"Once there was a great ninja, capable of holding his breath for an hour and remaining perfectly still for so long that moss began to grow on his eyelashes. He could kill with a touch and disguise himself as common household objects. He could climb a wall of butter."
For some reason I was immediately amused and therefore "gripped." This is the way I want to grip someone's attention. It's an ordinary paragraph and I'm not even interested in ninjas but the moss and common household objects was unique enough to cause me to read further.
And further down:
"Like so many other things, it's all Sun Tzu's fault. He was the guy who pointed out that you can win a battle before firing an arrow, if you can sow enough confusion and disarray in the other side's camp. In matters of love it's much the same."

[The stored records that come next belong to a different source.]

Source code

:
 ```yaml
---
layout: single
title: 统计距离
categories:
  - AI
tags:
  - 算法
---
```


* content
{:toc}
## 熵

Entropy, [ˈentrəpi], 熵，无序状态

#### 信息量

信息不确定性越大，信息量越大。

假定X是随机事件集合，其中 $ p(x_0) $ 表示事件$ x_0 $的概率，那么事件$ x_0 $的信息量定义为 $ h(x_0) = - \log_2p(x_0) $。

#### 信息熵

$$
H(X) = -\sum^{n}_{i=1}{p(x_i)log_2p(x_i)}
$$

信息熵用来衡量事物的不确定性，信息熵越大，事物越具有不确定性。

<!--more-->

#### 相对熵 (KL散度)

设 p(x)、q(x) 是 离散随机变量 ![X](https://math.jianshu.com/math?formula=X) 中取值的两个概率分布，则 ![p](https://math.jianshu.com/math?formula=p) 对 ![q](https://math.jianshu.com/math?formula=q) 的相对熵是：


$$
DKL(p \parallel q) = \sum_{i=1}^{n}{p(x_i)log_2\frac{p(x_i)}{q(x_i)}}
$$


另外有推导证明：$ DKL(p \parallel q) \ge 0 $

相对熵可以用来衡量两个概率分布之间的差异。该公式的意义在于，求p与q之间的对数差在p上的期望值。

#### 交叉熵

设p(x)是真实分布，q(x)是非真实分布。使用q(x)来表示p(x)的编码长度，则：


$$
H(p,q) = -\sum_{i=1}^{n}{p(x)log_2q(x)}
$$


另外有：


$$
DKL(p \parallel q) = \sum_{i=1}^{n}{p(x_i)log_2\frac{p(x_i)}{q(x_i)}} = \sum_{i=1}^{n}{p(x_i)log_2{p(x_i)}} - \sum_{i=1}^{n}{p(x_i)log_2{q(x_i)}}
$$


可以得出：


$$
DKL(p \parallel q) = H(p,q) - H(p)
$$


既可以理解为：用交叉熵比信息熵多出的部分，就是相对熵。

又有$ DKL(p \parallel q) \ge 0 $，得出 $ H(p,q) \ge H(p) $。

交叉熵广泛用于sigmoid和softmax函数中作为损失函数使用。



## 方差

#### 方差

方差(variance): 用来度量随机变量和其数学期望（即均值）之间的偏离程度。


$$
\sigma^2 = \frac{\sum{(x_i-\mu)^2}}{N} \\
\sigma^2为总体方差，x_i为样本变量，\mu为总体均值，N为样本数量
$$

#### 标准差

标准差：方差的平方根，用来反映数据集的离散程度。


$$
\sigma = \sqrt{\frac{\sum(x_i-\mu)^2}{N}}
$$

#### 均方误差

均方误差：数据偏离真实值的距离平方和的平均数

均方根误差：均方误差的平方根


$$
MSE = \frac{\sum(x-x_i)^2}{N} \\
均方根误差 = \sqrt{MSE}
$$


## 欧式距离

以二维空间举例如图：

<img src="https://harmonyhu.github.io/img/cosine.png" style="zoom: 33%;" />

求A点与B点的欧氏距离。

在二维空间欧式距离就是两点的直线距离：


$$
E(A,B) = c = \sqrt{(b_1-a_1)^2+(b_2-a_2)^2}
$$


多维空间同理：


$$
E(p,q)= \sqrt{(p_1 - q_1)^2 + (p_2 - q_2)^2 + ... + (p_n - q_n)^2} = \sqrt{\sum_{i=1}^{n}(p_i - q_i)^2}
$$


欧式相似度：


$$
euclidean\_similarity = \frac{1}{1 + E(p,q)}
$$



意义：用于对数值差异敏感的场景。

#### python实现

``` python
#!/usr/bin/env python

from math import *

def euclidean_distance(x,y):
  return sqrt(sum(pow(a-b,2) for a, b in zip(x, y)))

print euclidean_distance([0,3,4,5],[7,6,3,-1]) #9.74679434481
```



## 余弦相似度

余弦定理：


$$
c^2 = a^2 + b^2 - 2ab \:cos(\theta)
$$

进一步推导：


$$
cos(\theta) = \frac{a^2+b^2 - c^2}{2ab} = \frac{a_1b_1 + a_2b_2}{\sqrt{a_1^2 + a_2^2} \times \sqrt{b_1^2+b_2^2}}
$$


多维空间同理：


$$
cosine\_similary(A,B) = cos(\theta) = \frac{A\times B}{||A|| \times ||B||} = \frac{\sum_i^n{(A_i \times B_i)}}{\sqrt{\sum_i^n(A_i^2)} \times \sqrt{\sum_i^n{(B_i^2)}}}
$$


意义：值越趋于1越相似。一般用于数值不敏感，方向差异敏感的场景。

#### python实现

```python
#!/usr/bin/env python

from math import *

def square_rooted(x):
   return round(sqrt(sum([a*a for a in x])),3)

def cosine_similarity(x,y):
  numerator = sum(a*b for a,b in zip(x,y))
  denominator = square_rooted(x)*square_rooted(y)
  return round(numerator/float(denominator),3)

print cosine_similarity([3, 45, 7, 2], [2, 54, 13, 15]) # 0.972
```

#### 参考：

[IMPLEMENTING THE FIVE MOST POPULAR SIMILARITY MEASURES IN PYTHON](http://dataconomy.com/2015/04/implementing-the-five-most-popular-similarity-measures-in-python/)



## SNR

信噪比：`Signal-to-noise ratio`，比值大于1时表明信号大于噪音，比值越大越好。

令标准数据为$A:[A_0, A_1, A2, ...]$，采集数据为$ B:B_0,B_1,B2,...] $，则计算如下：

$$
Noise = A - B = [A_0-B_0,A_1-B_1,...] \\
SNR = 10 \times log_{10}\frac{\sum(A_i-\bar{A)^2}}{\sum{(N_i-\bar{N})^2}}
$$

I didn't read the whole thing. I didn't feel like I had enough time to waste more than an hour there so I flipped through the rest of the book-sized magazine and my eyes caught another story, Sometime, Soon, We Are Taking Over by Kate Angus. She started talking about the first time she died. She was on the phone with a nagging boss who was going on about how she left work after breaking the copier machine. She was on the phone, coming up on a red light which reminded her of the red light on the retarded machine, aggressively ran the light and ended up in a terrible collision. It was written so well. I wanted to read and re-read it but I only scribbled down the title in hopes of finding it on the internet. Which I haven't.
Anyways, the funny thing is she turned into a zombie. She stumbled out of the car, realized her brains were spilling out and that zombies didn't actually crave brains for eating but rather in an attempt to fill something that was empty. She also became a lesbian and found a zombie lover.
I'm tempted to run up to the bank, withdraw a little cash, and go buy the little magazine for these two stories.
In an interview with an editor, when asked how she handles stress and believe me her job sounded stressful, she said that she always remembered a thing that her friend, Pat Strachan (a big-time editor), would say: "Just remember, when you're all stressed out, that the lives of young children not at stake."